Panel visibility mirrors Netflix's own controls fade, frame by frame. No timers of our own, no fighting Netflix for visibility.

Click through to IMDB

Every cast row links straight to the actor's IMDB page (resolved from TMDB's external IDs). Tab + Enter works too.

Privacy-first by default

Cast pipeline runs entirely on your machine. Optional analytics is off by default and never sees what you watch.

Install

Five steps to working X-Ray.

Personal install (load unpacked). A Chrome Web Store listing is on the roadmap.

  1. Clone the repo

    git clone https://github.com/nimitbhargava/xray-for-netflix.git
    cd xray-for-netflix
    bun install
  2. Get a TMDB API key

    Free tier is fine. Sign up at themoviedb.org/settings/api, copy your key, and put it in .env.local:

    cp .env.example .env.local
    # edit .env.local, set VITE_TMDB_API_KEY=<your key>
  3. Build the extension

    bun run build
  4. Load unpacked

    Open chrome://extensions, enable Developer mode (top right), click Load unpacked, and select the dist/ directory.

  5. Open any Netflix watch page

    Move the mouse — the X-Ray panel slides in with the cast. The toggle button next to subtitles turns it on or off. That's it.

Why

A side project that solved an actual itch.

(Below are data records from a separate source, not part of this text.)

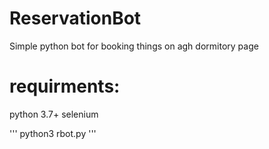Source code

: # ReservationBot
Simple python bot for booking things on agh dormitory page

# requirments:
python 3.7+
selenium

'''
python3 rbot.py
'''

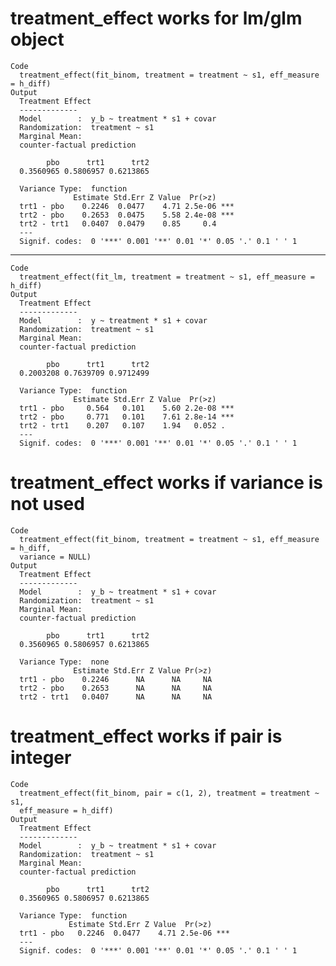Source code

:# treatment_effect works for lm/glm object

    Code
      treatment_effect(fit_binom, treatment = treatment ~ s1, eff_measure = h_diff)
    Output
      Treatment Effect
      -------------
      Model        :  y_b ~ treatment * s1 + covar 
      Randomization:  treatment ~ s1 
      Marginal Mean: 
      counter-factual prediction
      
            pbo      trt1      trt2 
      0.3560965 0.5806957 0.6213865 
      
      Variance Type:  function 
                  Estimate Std.Err Z Value  Pr(>z)    
      trt1 - pbo    0.2246  0.0477    4.71 2.5e-06 ***
      trt2 - pbo    0.2653  0.0475    5.58 2.4e-08 ***
      trt2 - trt1   0.0407  0.0479    0.85     0.4    
      ---
      Signif. codes:  0 '***' 0.001 '**' 0.01 '*' 0.05 '.' 0.1 ' ' 1

---

    Code
      treatment_effect(fit_lm, treatment = treatment ~ s1, eff_measure = h_diff)
    Output
      Treatment Effect
      -------------
      Model        :  y ~ treatment * s1 + covar 
      Randomization:  treatment ~ s1 
      Marginal Mean: 
      counter-factual prediction
      
            pbo      trt1      trt2 
      0.2003208 0.7639709 0.9712499 
      
      Variance Type:  function 
                  Estimate Std.Err Z Value  Pr(>z)    
      trt1 - pbo     0.564   0.101    5.60 2.2e-08 ***
      trt2 - pbo     0.771   0.101    7.61 2.8e-14 ***
      trt2 - trt1    0.207   0.107    1.94   0.052 .  
      ---
      Signif. codes:  0 '***' 0.001 '**' 0.01 '*' 0.05 '.' 0.1 ' ' 1

# treatment_effect works if variance is not used

    Code
      treatment_effect(fit_binom, treatment = treatment ~ s1, eff_measure = h_diff,
      variance = NULL)
    Output
      Treatment Effect
      -------------
      Model        :  y_b ~ treatment * s1 + covar 
      Randomization:  treatment ~ s1 
      Marginal Mean: 
      counter-factual prediction
      
            pbo      trt1      trt2 
      0.3560965 0.5806957 0.6213865 
      
      Variance Type:  none 
                  Estimate Std.Err Z Value Pr(>z)
      trt1 - pbo    0.2246      NA      NA     NA
      trt2 - pbo    0.2653      NA      NA     NA
      trt2 - trt1   0.0407      NA      NA     NA

# treatment_effect works if pair is integer

    Code
      treatment_effect(fit_binom, pair = c(1, 2), treatment = treatment ~ s1,
      eff_measure = h_diff)
    Output
      Treatment Effect
      -------------
      Model        :  y_b ~ treatment * s1 + covar 
      Randomization:  treatment ~ s1 
      Marginal Mean: 
      counter-factual prediction
      
            pbo      trt1      trt2 
      0.3560965 0.5806957 0.6213865 
      
      Variance Type:  function 
                 Estimate Std.Err Z Value  Pr(>z)    
      trt1 - pbo   0.2246  0.0477    4.71 2.5e-06 ***
      ---
      Signif. codes:  0 '***' 0.001 '**' 0.01 '*' 0.05 '.' 0.1 ' ' 1

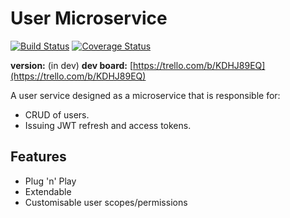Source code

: User Microservice
========================

[![Build Status](https://travis-ci.org/smaxwellstewart/user-microservice.svg)](https://travis-ci.org/smaxwellstewart/user-microservice)
[![Coverage Status](https://coveralls.io/repos/smaxwellstewart/user-microservice/badge.svg?branch=master&service=github)](https://coveralls.io/github/smaxwellstewart/user-microservice?branch=master)

**version:** (in dev)
**dev board:** [https://trello.com/b/KDHJ89EQ](https://trello.com/b/KDHJ89EQ)

A user service designed as a microservice that is responsible for:

- CRUD of users.
- Issuing JWT refresh and access tokens.


## Features 

- Plug 'n' Play
- Extendable
- Customisable user scopes/permissions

Prime Video has had X-Ray for years. Netflix doesn't. Every time I'd pause mid-scene to ask "who's that, where do I know them from?", I'd open IMDB, type the show name, scroll the cast, find the right episode.

This makes that one-step instead of five.

It's open source under the MIT license. Pull requests welcome — especially for Firefox support, per-episode cast resolution, or any of the other items on the roadmap.